After having my flu jab this morning I was wandering along The Grove and spotted a couple of Drain covers with designs that were positively fractal, quite exciting as drain covers go. The patterns were quite vertiginous in a way that would pass muster in the opening credits for Dr Who. Most of the others were dull, symmetrical and functional. Nothing to see here. But these ones were an artistic labour of love that were worth giving a bit of respect to. Perhaps even photographing and collecting. Jeremy Corbyn is on to something here it seems.
One of the less serious attempts to put people off voting for Jeremy was the story that he collected photos of drain covers. This was part of a wider campaign to present him as a cracked eccentric; because it must be completely inappropriate to have a leader of a mass political party who grows his own cucumbers and pots his own jam. This, nevertheless, shows how universal this attack was. No stone left unturned. No angle not covered.
On Saturday, the rather secretive Roe Green Walled Garden was opened for a day. It does this a couple of times a year. Even though I’ve lived here for over 25 years, I’ve never been in there before, and it’s quite an extraordinary place. A sort of collective allotment growing organic produce, cultivating compost and worm juice (not for human consumption) and a celebration of a certain kind of suburban eccentricity and local historical awareness, with a little occasional cafe and a couple of sheds with a collection of fascinating bric a brac and second hand books. A joy of a place. Scattered around are life size dummies, mostly of people who lived on the site from the 1901 census with information about who they were. The Lodge by Kingsbury Road, which was empty for years and we used to call the “rat house”, because that’s who lived there, and is now on its third attempt to be rebuilt as a restaurant, was where a gardner lived with his family; and his model sits outside one of the shed with his mouldy cap on and a brass dog at his knee. But, my favourite is the bloke who donated the bike he cycled to Paris on in 1937. Tempting to follow suit, but I’d need an electric bike to manage it these days. He also looks a bit like Jeremy Corbyn.
2 thoughts on “Of Drain Covers and Walled Gardens.”

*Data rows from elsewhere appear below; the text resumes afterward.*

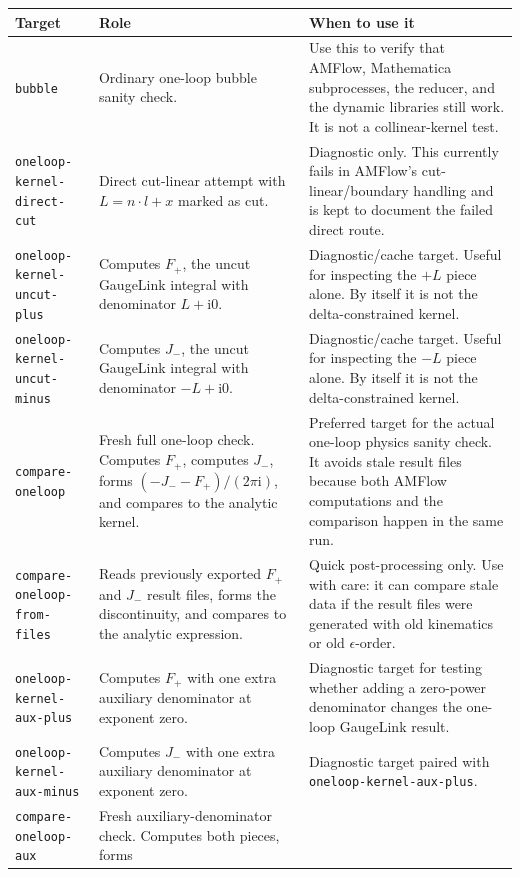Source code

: \documentclass[11pt]{article}
\newcommand{\ii}{\mathrm{i}}
\newcommand{\eps}{\epsilon}
\newcommand{\WL}[1]{\texttt{#1}}
\begin{document}
\begin{center}
\begin{tabular}{p{}p{}p{}}
\hline
\textbf{Target} & \textbf{Role} & \textbf{When to use it} \\
\hline
\WL{bubble}
& Ordinary one-loop bubble sanity check.
& Use this to verify that AMFlow, Mathematica subprocesses, the reducer, and
  the dynamic libraries still work. It is not a collinear-kernel test. \\
\WL{oneloop-kernel-direct-cut}
& Direct cut-linear attempt with \(L=n\cdot l+x\) marked as cut.
& Diagnostic only. This currently fails in AMFlow's cut-linear/boundary
  handling and is kept to document the failed direct route. \\
\WL{oneloop-kernel-uncut-plus}
& Computes \(F_+\), the uncut GaugeLink integral with denominator
  \(L+\ii0\).
& Diagnostic/cache target. Useful for inspecting the \(+L\) piece alone. By
  itself it is not the delta-constrained kernel. \\
\WL{oneloop-kernel-uncut-minus}
& Computes \(J_-\), the uncut GaugeLink integral with denominator
  \(-L+\ii0\).
& Diagnostic/cache target. Useful for inspecting the \(-L\) piece alone. By
  itself it is not the delta-constrained kernel. \\
\WL{compare-oneloop}
& Fresh full one-loop check. Computes \(F_+\), computes \(J_-\), forms
  \((-J_--F_+)/(2\pi\ii)\), and compares to the analytic kernel.
& Preferred target for the actual one-loop physics sanity check. It avoids
  stale result files because both AMFlow computations and the comparison happen
  in the same run. \\
\WL{compare-oneloop-from-files}
& Reads previously exported \(F_+\) and \(J_-\) result files, forms the
  discontinuity, and compares to the analytic expression.
& Quick post-processing only. Use with care: it can compare stale data if the
  result files were generated with old kinematics or old \(\eps\)-order. \\
\WL{oneloop-kernel-aux-plus}
& Computes \(F_+\) with one extra auxiliary denominator at exponent zero.
& Diagnostic target for testing whether adding a zero-power denominator changes
  the one-loop GaugeLink result. \\
\WL{oneloop-kernel-aux-minus}
& Computes \(J_-\) with one extra auxiliary denominator at exponent zero.
& Diagnostic target paired with \WL{oneloop-kernel-aux-plus}. \\
\WL{compare-oneloop-aux}
& Fresh auxiliary-denominator check. Computes both pieces, forms

\end{tabular}
\end{center}
\end{document}
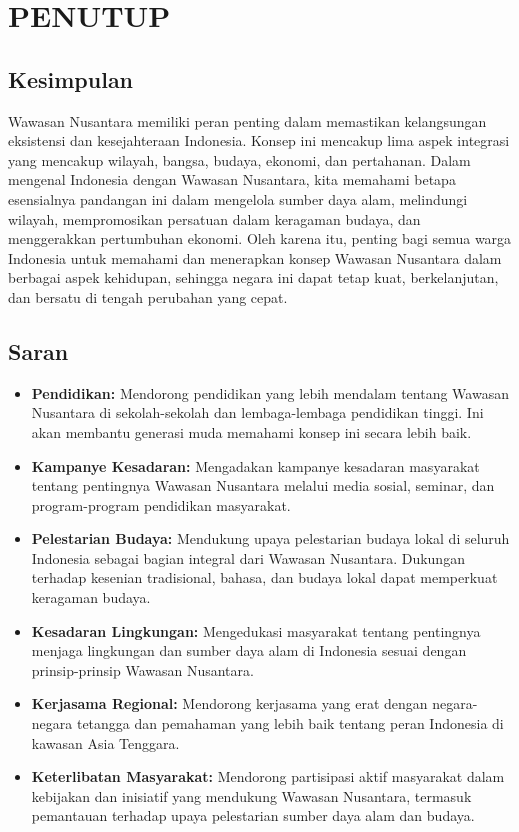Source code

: \chapter{PENUTUP}

\section{Kesimpulan}
Wawasan Nusantara memiliki peran penting dalam memastikan kelangsungan eksistensi dan kesejahteraan Indonesia. Konsep ini mencakup lima aspek integrasi yang mencakup wilayah, bangsa, budaya, ekonomi, dan pertahanan. Dalam mengenal Indonesia dengan Wawasan Nusantara, kita memahami betapa esensialnya pandangan ini dalam mengelola sumber daya alam, melindungi wilayah, mempromosikan persatuan dalam keragaman budaya, dan menggerakkan pertumbuhan ekonomi. Oleh karena itu, penting bagi semua warga Indonesia untuk memahami dan menerapkan konsep Wawasan Nusantara dalam berbagai aspek kehidupan, sehingga negara ini dapat tetap kuat, berkelanjutan, dan bersatu di tengah perubahan yang cepat.

\section{Saran}
\begin{itemize}
  \item \textbf{Pendidikan:} Mendorong pendidikan yang lebih mendalam tentang Wawasan Nusantara di sekolah-sekolah dan lembaga-lembaga pendidikan tinggi. Ini akan membantu generasi muda memahami konsep ini secara lebih baik.
  
  \item \textbf{Kampanye Kesadaran:} Mengadakan kampanye kesadaran masyarakat tentang pentingnya Wawasan Nusantara melalui media sosial, seminar, dan program-program pendidikan masyarakat.
  
  \item \textbf{Pelestarian Budaya:} Mendukung upaya pelestarian budaya lokal di seluruh Indonesia sebagai bagian integral dari Wawasan Nusantara. Dukungan terhadap kesenian tradisional, bahasa, dan budaya lokal dapat memperkuat keragaman budaya.
  
  \item \textbf{Kesadaran Lingkungan:} Mengedukasi masyarakat tentang pentingnya menjaga lingkungan dan sumber daya alam di Indonesia sesuai dengan prinsip-prinsip Wawasan Nusantara.
  
  \item \textbf{Kerjasama Regional:} Mendorong kerjasama yang erat dengan negara-negara tetangga dan pemahaman yang lebih baik tentang peran Indonesia di kawasan Asia Tenggara.
  
  \item \textbf{Keterlibatan Masyarakat:} Mendorong partisipasi aktif masyarakat dalam kebijakan dan inisiatif yang mendukung Wawasan Nusantara, termasuk pemantauan terhadap upaya pelestarian sumber daya alam dan budaya.
\end{itemize}
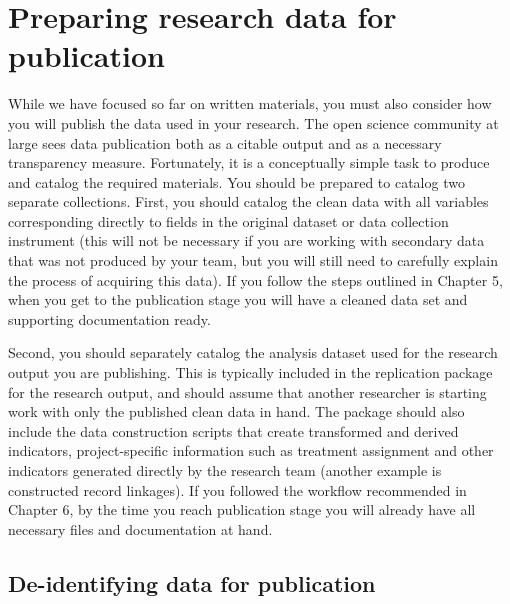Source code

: 
\section{Preparing research data for publication}

While we have focused so far on written materials,
you must also consider how you will publish
the data used in your research.
The open science community at large sees data publication
both as a citable output and as a necessary transparency measure.
Fortunately, it is a conceptually simple task to produce
and catalog the required materials.
You should be prepared to catalog two separate collections.
First, you should catalog the clean data
with all variables corresponding directly
to fields in the original dataset or data collection instrument
(this will not be necessary if you are working with secondary data
that was not produced by your team,
but you will still need to carefully explain the process of acquiring this data).
If you follow the steps outlined in Chapter 5,
when you get to the publication stage you will have
a cleaned data set and supporting documentation ready.

Second, you should separately catalog
the analysis dataset used for the research output you are publishing.
This is typically included in the replication package for the research output,
and should assume that another researcher is starting work
with only the published clean data in hand.
The package should also include the data construction scripts
that create transformed and derived indicators,
project-specific information
such as treatment assignment and other indicators
generated directly by the research team (another example is constructed record linkages).
If you followed the workflow recommended in Chapter 6,
by the time you reach publication stage you will already have all necessary
files and documentation at hand.

\subsection{De-identifying data for publication}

A lovely piece of writing, Paul.
What time did you visit the walled garden? I was there with a couple of friends from 11am but we left for lunch about 1pm, shortly after Barry Gardener arrived. It was nice to see him, albeit briefly, as well as many other locals. It would have been nice to have seen you again. 😊🍀
A bit after that. I’d forgotten it was happening. Had a good chat with the people doing the green neighbourhood stall.